SPG76 is a complex form of HSP, caused by bi‐allelic mutations in CAPN1, encoding the calcium‐activated protease calpain‐1. 4 Heterozygous variants in RCL1 are associated with early‐onset psychosis. 5 Here we further characterize a patient with novel CAPN1 variants and a previously reported heterozygous stop‐gain mutation in RCL1, 5 who presented in adolescence with psychiatric symptoms, later followed by lower limb spasticity, cerebellar signs, and neurogenic bladder dysfunction.
Methods
Clinical characterization
This study was approved at the Boston Children's Hospital (IRB‐P00033016). Written consent was obtained. Trio‐exome sequencing was performed at GeneDx (Gaithersburg, MD, USA).
In silico analyses
Information on the human CAPN1 protein sequence was obtained from the Universal Protein Resource (ID: P07384) and AlphaFold Protein Structure (DeepMind Technologies) databases, as well as published data. 6 Protein tertiary structures were visualized using Pymol (v2.5.0, Schroedinger, LLC, New York, NY, USA). CADD PHRED scores (v1.6) of all possible base substitutions of the CAPN1 transcript were computed and mapped to the corresponding protein sequence. 7 All variants were harmonized to NM_001198868.2/GRCh38/hg38. Modeling of the CAPN1 primary protein structure and variants was done in R version 4.1.0 (2021‐05‐18) and RStudio (version 1.4.1103; RStudio, Inc., Boston, MA, USA).
Functional assays
Primary skin fibroblasts were cultured according to established protocols. 8 , 9 , 10 Calpain enzyme activity was assessed using a fluorogenic enzyme assay (Sigma‐Aldrich, St. Louis, MO, USA; Cat#QIA120). Calpain activity was quantified in two biological replicates and normalized to protein concentrations. Western blotting was performed as described, and each experiment was performed in at least three biological replicates. 8 Antibodies and reagents are listed in Table S1. For treatment with PHLPP1 inhibitor fibroblasts were seeded at 500 × 103 in 6‐well‐plates and 24 h postplating media containing NSC117079 or 0.5% DMSO was added.

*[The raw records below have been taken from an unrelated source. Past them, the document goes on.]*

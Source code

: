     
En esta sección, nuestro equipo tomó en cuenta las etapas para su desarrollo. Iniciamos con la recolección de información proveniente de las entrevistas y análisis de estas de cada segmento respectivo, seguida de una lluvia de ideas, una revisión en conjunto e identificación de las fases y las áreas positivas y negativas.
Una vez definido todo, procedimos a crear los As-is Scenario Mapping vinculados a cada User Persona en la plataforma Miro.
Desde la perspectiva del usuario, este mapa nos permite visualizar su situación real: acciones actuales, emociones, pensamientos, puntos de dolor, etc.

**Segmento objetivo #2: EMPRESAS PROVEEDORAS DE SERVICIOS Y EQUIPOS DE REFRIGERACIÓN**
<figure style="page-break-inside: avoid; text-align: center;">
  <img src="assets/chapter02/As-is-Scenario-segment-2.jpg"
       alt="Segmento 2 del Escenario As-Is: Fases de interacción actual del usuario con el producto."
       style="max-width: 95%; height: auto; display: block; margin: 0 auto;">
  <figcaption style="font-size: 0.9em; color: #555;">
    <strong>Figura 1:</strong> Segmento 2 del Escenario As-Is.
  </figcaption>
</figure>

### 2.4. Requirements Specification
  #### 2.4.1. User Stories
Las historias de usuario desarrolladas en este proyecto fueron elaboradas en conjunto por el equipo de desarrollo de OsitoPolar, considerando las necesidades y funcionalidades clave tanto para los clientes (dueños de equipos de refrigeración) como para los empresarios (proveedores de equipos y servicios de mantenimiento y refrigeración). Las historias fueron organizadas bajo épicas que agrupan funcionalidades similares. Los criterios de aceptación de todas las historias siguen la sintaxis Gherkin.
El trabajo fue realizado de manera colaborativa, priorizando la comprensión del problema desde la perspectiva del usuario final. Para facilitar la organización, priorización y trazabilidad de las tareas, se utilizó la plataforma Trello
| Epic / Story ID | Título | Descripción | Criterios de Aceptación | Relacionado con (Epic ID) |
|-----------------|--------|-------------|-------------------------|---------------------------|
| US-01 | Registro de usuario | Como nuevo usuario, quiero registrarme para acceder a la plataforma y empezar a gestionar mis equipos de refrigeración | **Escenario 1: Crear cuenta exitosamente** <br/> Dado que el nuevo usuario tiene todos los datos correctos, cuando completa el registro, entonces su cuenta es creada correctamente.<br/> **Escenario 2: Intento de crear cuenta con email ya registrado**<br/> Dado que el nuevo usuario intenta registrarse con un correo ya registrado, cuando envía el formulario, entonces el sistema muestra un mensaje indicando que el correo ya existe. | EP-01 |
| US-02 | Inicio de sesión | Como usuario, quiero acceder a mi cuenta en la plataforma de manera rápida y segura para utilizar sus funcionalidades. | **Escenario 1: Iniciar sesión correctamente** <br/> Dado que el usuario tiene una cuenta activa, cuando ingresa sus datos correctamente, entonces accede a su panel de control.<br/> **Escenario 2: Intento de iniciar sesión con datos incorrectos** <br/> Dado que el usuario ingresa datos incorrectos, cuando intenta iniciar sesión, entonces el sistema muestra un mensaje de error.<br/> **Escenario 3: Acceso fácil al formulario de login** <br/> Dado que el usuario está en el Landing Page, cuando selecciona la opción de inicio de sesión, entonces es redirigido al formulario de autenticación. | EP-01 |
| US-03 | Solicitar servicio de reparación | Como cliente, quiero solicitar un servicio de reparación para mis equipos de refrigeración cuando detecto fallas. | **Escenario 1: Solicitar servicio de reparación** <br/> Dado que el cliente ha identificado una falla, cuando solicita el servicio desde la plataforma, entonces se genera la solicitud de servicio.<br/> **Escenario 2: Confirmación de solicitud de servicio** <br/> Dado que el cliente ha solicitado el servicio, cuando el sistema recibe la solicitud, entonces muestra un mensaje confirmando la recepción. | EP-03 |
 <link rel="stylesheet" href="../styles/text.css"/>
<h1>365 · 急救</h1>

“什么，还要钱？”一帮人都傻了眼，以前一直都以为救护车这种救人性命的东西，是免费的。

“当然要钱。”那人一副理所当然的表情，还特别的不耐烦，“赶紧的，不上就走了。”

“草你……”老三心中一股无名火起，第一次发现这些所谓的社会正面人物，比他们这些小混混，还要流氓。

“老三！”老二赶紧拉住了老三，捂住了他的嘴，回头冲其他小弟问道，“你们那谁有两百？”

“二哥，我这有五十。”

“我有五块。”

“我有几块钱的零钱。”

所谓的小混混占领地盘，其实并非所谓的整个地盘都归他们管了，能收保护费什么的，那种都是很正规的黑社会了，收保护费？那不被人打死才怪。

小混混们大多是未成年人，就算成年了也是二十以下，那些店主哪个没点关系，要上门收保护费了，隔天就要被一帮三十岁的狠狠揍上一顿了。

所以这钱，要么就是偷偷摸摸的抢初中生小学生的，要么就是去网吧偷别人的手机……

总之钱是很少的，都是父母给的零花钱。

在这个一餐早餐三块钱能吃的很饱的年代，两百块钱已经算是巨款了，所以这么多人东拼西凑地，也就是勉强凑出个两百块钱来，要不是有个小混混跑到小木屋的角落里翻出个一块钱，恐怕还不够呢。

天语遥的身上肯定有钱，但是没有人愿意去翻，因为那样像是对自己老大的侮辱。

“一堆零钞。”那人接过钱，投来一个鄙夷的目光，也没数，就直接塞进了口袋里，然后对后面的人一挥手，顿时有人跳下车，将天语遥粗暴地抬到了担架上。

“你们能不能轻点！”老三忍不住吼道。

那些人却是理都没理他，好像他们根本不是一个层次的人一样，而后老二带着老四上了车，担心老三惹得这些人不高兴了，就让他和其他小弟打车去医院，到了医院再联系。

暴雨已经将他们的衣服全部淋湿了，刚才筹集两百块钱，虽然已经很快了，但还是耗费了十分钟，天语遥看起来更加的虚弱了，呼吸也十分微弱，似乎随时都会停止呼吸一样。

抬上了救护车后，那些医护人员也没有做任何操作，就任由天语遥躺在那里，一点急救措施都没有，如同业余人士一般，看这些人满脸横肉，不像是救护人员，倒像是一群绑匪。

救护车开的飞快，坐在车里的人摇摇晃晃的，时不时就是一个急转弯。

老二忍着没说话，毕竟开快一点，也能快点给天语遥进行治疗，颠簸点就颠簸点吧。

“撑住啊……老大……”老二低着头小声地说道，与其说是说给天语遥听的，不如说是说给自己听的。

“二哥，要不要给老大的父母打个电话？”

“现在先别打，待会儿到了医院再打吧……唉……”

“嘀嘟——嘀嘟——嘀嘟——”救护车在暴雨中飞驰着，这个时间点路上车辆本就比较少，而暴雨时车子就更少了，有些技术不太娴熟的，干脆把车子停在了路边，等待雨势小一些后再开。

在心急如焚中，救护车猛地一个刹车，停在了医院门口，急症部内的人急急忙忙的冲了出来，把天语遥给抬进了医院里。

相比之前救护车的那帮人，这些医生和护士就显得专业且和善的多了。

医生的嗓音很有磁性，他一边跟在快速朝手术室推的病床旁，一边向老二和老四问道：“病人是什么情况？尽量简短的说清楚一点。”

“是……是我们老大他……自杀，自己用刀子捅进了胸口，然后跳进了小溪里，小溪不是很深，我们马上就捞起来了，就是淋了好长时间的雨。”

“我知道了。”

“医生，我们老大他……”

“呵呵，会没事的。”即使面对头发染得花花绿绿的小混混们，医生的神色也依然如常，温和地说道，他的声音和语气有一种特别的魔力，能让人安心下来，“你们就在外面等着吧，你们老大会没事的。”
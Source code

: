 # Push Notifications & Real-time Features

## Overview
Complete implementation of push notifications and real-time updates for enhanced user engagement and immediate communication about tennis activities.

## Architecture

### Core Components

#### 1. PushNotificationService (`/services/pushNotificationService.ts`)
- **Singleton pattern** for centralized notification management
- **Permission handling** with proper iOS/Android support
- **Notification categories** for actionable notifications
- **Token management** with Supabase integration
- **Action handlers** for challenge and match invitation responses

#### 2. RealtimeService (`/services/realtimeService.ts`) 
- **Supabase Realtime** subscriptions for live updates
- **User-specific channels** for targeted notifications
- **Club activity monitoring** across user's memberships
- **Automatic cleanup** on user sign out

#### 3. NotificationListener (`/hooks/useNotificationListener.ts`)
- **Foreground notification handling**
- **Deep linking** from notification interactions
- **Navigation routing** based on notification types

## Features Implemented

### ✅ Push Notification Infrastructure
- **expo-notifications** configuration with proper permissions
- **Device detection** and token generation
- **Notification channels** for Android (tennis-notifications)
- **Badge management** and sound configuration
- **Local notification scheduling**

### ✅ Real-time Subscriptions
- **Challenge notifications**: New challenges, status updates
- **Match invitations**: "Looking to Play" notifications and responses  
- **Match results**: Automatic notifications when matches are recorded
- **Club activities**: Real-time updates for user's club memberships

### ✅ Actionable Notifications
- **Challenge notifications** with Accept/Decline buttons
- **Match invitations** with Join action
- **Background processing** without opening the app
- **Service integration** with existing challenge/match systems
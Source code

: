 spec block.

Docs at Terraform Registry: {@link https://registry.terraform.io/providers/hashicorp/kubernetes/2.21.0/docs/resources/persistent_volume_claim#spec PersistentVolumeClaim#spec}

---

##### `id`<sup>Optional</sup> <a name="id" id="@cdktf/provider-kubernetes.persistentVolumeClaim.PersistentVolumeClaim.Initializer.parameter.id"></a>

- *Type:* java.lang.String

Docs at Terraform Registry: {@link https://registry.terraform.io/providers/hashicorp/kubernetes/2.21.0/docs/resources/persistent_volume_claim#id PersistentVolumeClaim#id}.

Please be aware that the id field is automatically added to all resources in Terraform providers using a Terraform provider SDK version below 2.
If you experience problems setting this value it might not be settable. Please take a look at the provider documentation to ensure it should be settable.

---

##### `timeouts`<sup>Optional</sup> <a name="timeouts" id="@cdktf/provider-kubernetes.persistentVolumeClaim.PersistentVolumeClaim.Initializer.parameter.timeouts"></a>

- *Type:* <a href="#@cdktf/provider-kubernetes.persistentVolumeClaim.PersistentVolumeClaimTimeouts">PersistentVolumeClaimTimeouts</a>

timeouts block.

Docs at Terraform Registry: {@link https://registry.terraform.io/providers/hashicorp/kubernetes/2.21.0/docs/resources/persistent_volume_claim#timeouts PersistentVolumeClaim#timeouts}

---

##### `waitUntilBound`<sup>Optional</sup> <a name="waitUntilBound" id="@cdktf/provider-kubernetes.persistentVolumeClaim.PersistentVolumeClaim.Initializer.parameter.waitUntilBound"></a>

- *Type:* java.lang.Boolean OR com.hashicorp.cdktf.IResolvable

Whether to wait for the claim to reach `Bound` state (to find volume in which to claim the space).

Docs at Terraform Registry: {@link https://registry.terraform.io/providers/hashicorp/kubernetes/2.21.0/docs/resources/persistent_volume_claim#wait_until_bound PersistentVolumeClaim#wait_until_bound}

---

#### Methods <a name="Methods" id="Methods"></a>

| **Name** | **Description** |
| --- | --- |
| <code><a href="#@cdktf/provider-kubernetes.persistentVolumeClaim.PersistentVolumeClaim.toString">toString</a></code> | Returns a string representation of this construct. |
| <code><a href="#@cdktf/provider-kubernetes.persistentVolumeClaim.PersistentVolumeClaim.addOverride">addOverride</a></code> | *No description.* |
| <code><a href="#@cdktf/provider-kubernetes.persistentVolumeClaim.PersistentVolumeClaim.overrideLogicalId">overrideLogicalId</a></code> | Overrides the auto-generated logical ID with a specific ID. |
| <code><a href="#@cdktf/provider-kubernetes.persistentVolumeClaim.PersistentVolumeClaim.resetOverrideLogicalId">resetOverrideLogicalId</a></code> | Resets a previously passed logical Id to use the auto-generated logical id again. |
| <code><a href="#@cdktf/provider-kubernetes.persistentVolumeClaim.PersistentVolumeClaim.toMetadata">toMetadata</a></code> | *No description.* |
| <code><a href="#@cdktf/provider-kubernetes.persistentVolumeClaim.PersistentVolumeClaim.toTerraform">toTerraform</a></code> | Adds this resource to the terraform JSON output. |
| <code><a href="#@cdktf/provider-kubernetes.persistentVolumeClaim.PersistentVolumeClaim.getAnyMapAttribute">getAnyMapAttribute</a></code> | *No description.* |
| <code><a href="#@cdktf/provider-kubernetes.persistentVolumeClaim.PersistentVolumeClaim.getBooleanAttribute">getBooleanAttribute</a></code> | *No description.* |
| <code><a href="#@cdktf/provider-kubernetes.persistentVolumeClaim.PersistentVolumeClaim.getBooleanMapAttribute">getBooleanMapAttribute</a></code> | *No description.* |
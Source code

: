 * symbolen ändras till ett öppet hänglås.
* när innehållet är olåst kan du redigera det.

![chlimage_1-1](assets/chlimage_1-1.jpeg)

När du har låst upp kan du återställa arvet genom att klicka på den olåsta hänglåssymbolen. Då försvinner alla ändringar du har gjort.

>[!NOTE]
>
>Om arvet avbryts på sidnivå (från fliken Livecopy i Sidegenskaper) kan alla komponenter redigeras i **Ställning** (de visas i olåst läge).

After 24 h of treatment, cells were harvested. Statistical analysis was performed with Prism (GraphPad Software, San Diego, CA, USA). Groups were compared using Mann–Whitney U test or two‐way ANOVA with Tukey's post hoc analysis. p < 0.05 was considered significant.
Clinical Presentation
The proband's initial presentation has been described by Brownstein et al. 5 Briefly, at age 14‐years the proband presented with subacute‐onset catatonia, and several months of anxiety, auditory and visual hallucinations, disorganized thoughts, paranoia, and aggression, requiring hospitalization. Prior to this, there had been no neurological or psychiatric concerns. He was born at full term to nonconsanguineous parents of mixed European ancestry, achieved all developmental milestones appropriately, and was an average student with no history of learning difficulties. Given the above constellation of symptoms, he underwent a broad diagnostic evaluation. Neurological examination at age 14‐years was negative for pyramidal or cerebellar signs. EEG and brain MR imaging showed no significant abnormalities. CSF studies were notable for a persistently elevated protein (initially 80 mg/dL, remained between 50 and 65 mg/dL on repeat measurements), but serum and CSF autoantibody panels were negative. He received immunomodulatory treatment for presumed antibody‐negative autoimmune encephalitis without improvement. His psychiatric symptoms stabilized on treatment with clozapine. Serial neuropsychological examinations showed deficits in attention and executive function. At age 15‐years, he developed urinary urgency and incontinence. Clozapine can lead to urinary incontinence and may have been contributing to these symptoms, 11 however, urodynamic studies confirmed neurogenic bladder dysfunction. At the age of 16‐years, his gait was noted to decline, he complained about muscle cramps and his legs being stiff and started having difficulties with handwriting. At the age of 18‐years, he was found to have an intention tremor of the hands, mild spasticity in his distal legs, and a positive Babinski sign. At age 20 years, his exam was notable for dysarthria and a spastic gait. Between the age of 16 and 20 years, his spastic paraplegia was found to have progressed leading to a Spastic Paraplegia Rating Scale score of 10 at last follow‐up.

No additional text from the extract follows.